## Task to carry out
Find the string "that" in the data, then copy every line where it is found.

┌─ Dataset records

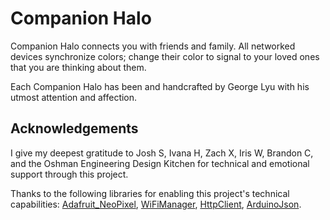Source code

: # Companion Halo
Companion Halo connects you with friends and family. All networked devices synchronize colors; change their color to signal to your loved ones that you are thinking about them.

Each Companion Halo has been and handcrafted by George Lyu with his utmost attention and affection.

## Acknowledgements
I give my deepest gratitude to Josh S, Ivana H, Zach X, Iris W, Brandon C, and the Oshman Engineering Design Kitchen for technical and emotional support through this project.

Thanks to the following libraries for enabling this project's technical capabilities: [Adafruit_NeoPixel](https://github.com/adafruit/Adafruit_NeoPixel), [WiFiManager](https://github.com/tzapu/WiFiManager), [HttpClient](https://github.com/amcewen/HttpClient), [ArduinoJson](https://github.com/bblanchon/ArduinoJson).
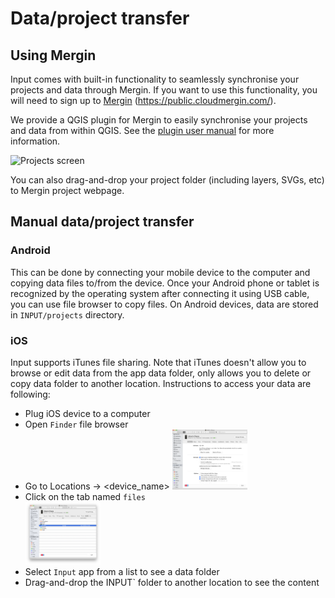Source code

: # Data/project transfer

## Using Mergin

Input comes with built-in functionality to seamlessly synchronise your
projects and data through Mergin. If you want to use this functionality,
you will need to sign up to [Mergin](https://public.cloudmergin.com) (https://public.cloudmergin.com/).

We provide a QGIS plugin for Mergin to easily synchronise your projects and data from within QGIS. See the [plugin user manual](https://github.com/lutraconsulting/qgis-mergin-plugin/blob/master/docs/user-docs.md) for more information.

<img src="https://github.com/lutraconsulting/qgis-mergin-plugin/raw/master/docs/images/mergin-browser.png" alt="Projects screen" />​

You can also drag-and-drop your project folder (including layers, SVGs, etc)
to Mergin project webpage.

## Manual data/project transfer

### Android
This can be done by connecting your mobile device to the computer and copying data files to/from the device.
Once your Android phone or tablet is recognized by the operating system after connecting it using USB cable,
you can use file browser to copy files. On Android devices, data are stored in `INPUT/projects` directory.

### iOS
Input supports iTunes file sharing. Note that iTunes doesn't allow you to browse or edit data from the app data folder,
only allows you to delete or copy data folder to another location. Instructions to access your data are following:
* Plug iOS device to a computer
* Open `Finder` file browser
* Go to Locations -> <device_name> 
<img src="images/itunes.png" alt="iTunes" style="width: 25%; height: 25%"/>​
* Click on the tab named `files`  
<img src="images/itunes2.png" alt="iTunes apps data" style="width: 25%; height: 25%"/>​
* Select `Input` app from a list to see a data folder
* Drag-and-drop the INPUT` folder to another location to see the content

└─
┌─ Dataset records

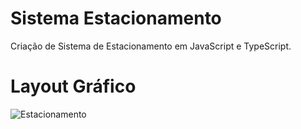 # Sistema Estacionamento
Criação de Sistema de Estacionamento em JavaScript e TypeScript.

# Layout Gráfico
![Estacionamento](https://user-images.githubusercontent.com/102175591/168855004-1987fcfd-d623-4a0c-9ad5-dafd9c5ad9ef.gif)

└─
┌─ Dataset records

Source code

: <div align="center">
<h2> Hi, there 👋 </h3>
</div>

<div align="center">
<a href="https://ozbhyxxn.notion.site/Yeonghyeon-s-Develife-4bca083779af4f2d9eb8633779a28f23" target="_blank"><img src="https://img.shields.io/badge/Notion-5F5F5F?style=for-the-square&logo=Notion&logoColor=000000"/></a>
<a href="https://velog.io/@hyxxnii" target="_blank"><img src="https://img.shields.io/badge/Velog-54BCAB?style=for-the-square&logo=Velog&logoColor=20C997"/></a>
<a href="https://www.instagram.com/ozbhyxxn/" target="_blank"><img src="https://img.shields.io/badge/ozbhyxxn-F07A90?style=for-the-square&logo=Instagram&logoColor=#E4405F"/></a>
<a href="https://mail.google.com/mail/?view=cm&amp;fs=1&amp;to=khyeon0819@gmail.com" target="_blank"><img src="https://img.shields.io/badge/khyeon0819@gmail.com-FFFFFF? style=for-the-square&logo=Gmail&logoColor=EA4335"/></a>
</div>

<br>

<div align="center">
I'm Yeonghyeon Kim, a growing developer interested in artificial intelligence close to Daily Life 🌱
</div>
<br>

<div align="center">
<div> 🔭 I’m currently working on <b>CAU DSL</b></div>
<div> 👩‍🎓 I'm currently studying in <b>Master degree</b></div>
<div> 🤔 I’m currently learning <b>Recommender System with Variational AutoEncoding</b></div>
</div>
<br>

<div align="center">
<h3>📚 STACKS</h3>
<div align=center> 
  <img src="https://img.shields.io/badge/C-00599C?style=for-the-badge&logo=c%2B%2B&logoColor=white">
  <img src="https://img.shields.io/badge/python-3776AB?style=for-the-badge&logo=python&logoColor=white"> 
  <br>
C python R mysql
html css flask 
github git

└─

## Expected answer
Companion Halo connects you with friends and family. All networked devices synchronize colors; change their color to signal to your loved ones that you are thinking about them.
Input supports iTunes file sharing. Note that iTunes doesn't allow you to browse or edit data from the app data folder,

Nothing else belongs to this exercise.